Unlike Chinese tech giants such as Alibaba Group Holding Ltd, Ant decided against listing in the US at a time of increased scrutiny by the Trump administration of Chinese companies and warnings to US endowment funds to offload their stakes in US-listed Chinese businesses. Ant's Shanghai listing marks a victory for the city's exchange, and is part of an effort by China to establish its own capital markets as tensions with the United States escalate.
Alibaba is Ant's largest shareholder, with a 33 per cent stake.
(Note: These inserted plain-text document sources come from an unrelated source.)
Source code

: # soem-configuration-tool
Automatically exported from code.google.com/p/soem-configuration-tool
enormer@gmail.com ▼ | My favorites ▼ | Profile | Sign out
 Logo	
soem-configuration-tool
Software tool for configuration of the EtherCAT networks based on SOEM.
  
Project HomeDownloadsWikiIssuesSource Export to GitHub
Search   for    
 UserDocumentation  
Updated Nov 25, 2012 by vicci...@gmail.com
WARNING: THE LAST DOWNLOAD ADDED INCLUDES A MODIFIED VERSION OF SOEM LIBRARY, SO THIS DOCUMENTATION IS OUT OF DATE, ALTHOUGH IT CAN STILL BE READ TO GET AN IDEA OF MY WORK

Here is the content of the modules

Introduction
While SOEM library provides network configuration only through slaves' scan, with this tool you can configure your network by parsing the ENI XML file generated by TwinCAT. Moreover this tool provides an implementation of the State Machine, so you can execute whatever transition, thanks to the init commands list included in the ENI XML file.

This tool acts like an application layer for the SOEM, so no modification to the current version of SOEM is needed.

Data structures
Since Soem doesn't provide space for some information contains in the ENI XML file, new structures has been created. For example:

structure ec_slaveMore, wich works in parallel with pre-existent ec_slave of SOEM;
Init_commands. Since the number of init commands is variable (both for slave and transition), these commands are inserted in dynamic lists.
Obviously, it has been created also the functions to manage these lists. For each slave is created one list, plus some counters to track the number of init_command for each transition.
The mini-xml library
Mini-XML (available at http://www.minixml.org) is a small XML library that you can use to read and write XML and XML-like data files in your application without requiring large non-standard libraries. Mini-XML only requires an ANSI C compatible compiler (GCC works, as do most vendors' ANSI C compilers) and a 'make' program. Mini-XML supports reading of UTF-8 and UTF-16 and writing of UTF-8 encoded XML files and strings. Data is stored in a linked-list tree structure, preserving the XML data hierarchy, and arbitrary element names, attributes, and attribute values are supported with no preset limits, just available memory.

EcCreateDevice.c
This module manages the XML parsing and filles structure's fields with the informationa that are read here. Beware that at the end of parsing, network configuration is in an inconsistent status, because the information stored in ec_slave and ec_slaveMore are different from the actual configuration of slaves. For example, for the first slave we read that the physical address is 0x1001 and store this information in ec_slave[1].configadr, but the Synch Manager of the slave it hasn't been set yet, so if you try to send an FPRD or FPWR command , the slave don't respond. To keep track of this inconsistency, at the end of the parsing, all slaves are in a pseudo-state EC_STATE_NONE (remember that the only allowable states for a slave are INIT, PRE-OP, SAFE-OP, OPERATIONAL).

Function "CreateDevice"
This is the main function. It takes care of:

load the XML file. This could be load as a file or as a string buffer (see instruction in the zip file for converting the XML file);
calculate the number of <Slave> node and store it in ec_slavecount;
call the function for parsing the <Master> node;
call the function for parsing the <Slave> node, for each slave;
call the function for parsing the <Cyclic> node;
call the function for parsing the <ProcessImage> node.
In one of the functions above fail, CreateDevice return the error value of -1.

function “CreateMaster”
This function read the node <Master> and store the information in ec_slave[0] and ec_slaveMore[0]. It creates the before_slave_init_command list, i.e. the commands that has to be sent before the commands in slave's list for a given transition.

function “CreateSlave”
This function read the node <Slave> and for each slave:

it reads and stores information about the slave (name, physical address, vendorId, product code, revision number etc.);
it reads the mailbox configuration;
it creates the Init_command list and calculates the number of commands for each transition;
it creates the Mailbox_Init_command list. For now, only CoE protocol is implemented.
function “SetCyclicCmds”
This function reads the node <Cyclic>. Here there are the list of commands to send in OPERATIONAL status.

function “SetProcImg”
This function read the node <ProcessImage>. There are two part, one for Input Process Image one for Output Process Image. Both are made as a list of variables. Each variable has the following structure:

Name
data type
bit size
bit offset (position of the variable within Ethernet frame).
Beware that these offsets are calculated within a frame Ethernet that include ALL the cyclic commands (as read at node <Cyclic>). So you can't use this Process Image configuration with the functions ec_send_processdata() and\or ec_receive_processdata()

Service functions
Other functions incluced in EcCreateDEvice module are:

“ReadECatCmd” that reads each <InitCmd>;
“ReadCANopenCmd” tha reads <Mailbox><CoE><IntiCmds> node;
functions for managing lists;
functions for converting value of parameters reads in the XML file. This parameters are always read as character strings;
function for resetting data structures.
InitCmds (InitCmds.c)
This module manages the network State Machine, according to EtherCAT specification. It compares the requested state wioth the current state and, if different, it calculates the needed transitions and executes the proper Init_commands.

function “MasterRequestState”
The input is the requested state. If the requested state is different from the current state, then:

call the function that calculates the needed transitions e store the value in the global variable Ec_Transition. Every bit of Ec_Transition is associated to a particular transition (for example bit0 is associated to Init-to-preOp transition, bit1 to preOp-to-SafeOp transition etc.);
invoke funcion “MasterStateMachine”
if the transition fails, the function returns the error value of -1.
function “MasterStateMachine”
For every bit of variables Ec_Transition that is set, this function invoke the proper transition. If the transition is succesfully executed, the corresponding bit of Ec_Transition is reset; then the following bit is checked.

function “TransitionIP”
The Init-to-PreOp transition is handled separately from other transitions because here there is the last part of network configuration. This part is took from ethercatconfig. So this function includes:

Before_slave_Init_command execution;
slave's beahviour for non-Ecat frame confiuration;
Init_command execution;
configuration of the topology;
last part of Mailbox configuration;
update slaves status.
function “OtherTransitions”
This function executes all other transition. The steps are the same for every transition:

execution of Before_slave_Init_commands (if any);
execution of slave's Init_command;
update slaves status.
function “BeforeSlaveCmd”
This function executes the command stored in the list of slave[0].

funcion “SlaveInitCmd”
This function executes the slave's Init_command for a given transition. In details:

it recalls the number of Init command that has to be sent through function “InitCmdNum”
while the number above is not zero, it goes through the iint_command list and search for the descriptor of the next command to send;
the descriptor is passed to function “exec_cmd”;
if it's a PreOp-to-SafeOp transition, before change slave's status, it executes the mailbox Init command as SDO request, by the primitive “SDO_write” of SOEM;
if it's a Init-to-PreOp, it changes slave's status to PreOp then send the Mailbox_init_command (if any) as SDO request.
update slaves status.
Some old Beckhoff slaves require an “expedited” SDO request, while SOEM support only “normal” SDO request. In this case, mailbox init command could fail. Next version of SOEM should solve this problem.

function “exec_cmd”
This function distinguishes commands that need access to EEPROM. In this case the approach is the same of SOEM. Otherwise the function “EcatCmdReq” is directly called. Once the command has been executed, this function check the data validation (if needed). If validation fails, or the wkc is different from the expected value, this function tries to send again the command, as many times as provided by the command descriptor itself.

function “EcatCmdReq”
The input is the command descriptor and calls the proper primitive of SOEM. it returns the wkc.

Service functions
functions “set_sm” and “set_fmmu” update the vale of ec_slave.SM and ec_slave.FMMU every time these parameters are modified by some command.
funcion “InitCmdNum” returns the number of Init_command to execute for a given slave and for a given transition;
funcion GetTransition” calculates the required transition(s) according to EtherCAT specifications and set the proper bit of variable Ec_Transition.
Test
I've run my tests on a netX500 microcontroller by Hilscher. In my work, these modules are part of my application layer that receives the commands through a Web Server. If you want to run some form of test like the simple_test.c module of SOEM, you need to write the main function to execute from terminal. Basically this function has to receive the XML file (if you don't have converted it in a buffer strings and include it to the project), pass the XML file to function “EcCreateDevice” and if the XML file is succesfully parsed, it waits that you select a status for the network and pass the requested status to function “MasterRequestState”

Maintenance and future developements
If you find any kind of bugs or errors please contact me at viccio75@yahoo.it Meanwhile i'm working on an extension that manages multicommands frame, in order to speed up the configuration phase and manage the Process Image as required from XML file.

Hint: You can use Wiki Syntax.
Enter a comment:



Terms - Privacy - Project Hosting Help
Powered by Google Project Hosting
Hangzhou Junao, an entity that is owned by key Ant and Alibaba executives, owns 20.66 per cent, while Hangzhou Junhan, which holds shares on behalf of Ant employees, owns a 29.86 per cent stake.
Ant picked China International Capital Corp (CICC), Citigroup Inc, JPMorgan Chase & Co and Morgan Stanley for its Hong Kong offering. Credit Suisse was hired as a joint global coordinator for the Hong Kong deal, according to sources. CICC and CSC Financial Co will lead the Shanghai portion. The company said it would raise 48 billion yuan in Shanghai as a placeholder, but companies typically exceed that indication in their offerings.
The preliminary IPO filing shed some light on Ant's reach. Alipay's total transaction volume reached 118 trillion yuan in the 12 months ended in June. The app had more than one billion users and 711 million monthly active users. More than 80 million merchants used Alipay to conduct business and Ant partnered more than 2,000 financial institutions.
The company is also seeing a shift in its revenue structure, generating a greater contribution from technology services fees. The contribution from digital payments and merchants services fell 7.1 percentage points to 35.9 per cent in the first half from the end of last year. Its digital finance technology platform, which includes services credit, investment and insurance tech operating under the brands including Huabei, Jiebei and Yu'E Bao, accounted for 63.4 per cent of revenue in the first half, up from 56.2 per cent at the end of 2019.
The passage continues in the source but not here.